Der tschechoslowakische Aussenminister Edvard Beneš lehnt gegenwärtig die liechtensteinische Interessenvertretung in Prag durch die Schweiz ab


Maschinenschriftliches Schreiben der liechtensteinischen Gesandtschaft in Bern bzw. des Geschäftsträgers Emil Beck an die fürstliche Kabinettskanzlei in Wien [1]

19.5.1921, Bern

Vertretung in Prag

Hochgeschätzter Herr Kabinettsdirektor [Josef Martin],

Im Nachgang zu meinem Schreiben Zl. 627/21, [2] welches durch eine Abänderung im Kurrierfahrplan leider eine Verspätung erlitten hat, telegrafierte ich Ihnen unterm 18. dieses Monats: "Anfrage vorläufig abgelehnt, Vorschlag [Victor] Kaplan durchführbar." [3]

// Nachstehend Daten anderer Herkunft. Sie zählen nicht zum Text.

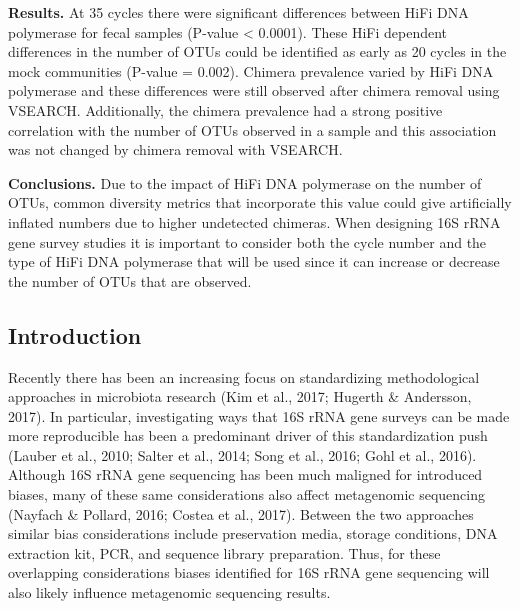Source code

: \documentclass[12pt,]{article}
\begin{document}
\textbf{Results.} At 35 cycles there were significant differences
between HiFi DNA polymerase for fecal samples (P-value \textless{}
0.0001). These HiFi dependent differences in the number of OTUs could be
identified as early as 20 cycles in the mock communities (P-value =
0.002). Chimera prevalence varied by HiFi DNA polymerase and these
differences were still observed after chimera removal using VSEARCH.
Additionally, the chimera prevalence had a strong positive correlation
with the number of OTUs observed in a sample and this association was
not changed by chimera removal with VSEARCH.

\textbf{Conclusions.} Due to the impact of HiFi DNA polymerase on the
number of OTUs, common diversity metrics that incorporate this value
could give artificially inflated numbers due to higher undetected
chimeras. When designing 16S rRNA gene survey studies it is important to
consider both the cycle number and the type of HiFi DNA polymerase that
will be used since it can increase or decrease the number of OTUs that
are observed.

\newpage

\subsection{Introduction}\label{introduction}

Recently there has been an increasing focus on standardizing
methodological approaches in microbiota research (Kim et al., 2017;
Hugerth \& Andersson, 2017). In particular, investigating ways that 16S
rRNA gene surveys can be made more reproducible has been a predominant
driver of this standardization push (Lauber et al., 2010; Salter et al.,
2014; Song et al., 2016; Gohl et al., 2016). Although 16S rRNA gene
sequencing has been much maligned for introduced biases, many of these
same considerations also affect metagenomic sequencing (Nayfach \&
Pollard, 2016; Costea et al., 2017). Between the two approaches similar
bias considerations include preservation media, storage conditions, DNA
extraction kit, PCR, and sequence library preparation. Thus, for these
overlapping considerations biases identified for 16S rRNA gene
sequencing will also likely influence metagenomic sequencing results.
\end{document}
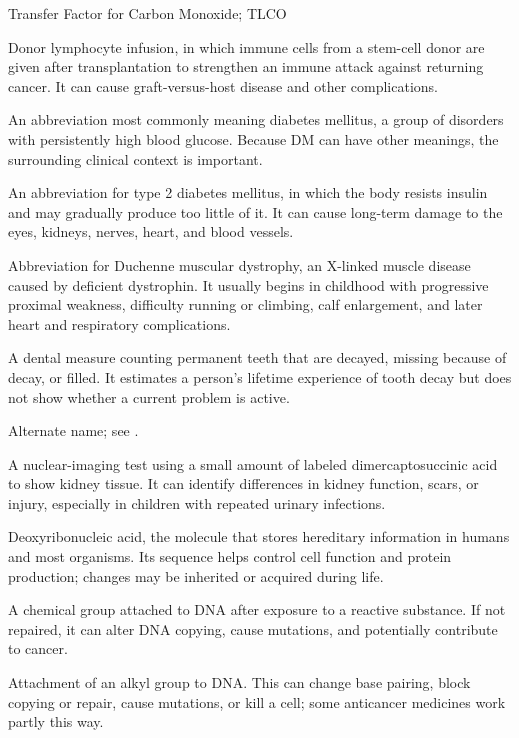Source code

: \synonyms
Transfer Factor for Carbon Monoxide; TLCO

 Donor lymphocyte infusion, in which immune cells from a stem-cell donor are given after transplantation to strengthen an immune attack against returning cancer. It can cause graft-versus-host disease and other complications.

 An abbreviation most commonly meaning diabetes mellitus, a group of disorders with persistently high blood glucose. Because DM can have other meanings, the surrounding clinical context is important.

 An abbreviation for type 2 diabetes mellitus, in which the body resists insulin and may gradually produce too little of it. It can cause long-term damage to the eyes, kidneys, nerves, heart, and blood vessels.

 Abbreviation for Duchenne muscular dystrophy, an X-linked muscle disease caused by deficient dystrophin. It usually begins in childhood with progressive proximal weakness, difficulty running or climbing, calf enlargement, and later heart and respiratory complications.

 A dental measure counting permanent teeth that are decayed, missing because of decay, or filled. It estimates a person's lifetime experience of tooth decay but does not show whether a current problem is active.

 Alternate name; see .

 A nuclear-imaging test using a small amount of labeled dimercaptosuccinic acid to show kidney tissue. It can identify differences in kidney function, scars, or injury, especially in children with repeated urinary infections.

 Deoxyribonucleic acid, the molecule that stores hereditary information in humans and most organisms. Its sequence helps control cell function and protein production; changes may be inherited or acquired during life.

 A chemical group attached to DNA after exposure to a reactive substance. If not repaired, it can alter DNA copying, cause mutations, and potentially contribute to cancer.

 Attachment of an alkyl group to DNA. This can change base pairing, block copying or repair, cause mutations, or kill a cell; some anticancer medicines work partly this way.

Inzwischen habe ich nämlich vom [Schweizerischen] Politischen Departement inoffiziell die Mitteilung erhalten, dass die Übernahme unserer Interessenvertretung in Prag durch die Schweiz gegenwärtig infolge der Widerstände bei der Pragerregierung nicht wohl möglich ist. Herr Benesch [Edvard Beneš] erklärte dem Schweizerischen Vertreter, Herrn [Gerold F.] Déteindre [4], wie ich vertraulich erfahren habe, auf seine inoffizielle Anfrage, dass die Pragerregierung grundsätzlich sehr gerne bereit sei, der Interessenvertretung in der Tschechoslowakei durch den Schweizerischen Vertreter zuzustimmen. Immerhin könnte dies erst nach der Durchführung der dortigen Bodenreform geschehen. Zur nähern Begründung dieses Standpunktes führte Herr Benesch an, dass die Pragerregierung die Ansprüche Seiner Durchlaucht des Fürsten [Johann II.] bei der Bodenreform nicht berücksichtigen könne, da sie den Fürsten als österreichischen Staatsangehörigen betrachte und seine Souveränität und die daraus abgeleiteten Rechte nicht anerkenne könne. Auch der Völkerbund habe die Souveränität des Fürsten nicht anerkannt. [5] Nach Bereinigung dieser Angelegenheit aber sei die Schweiz. Vertretung sehr erwünscht.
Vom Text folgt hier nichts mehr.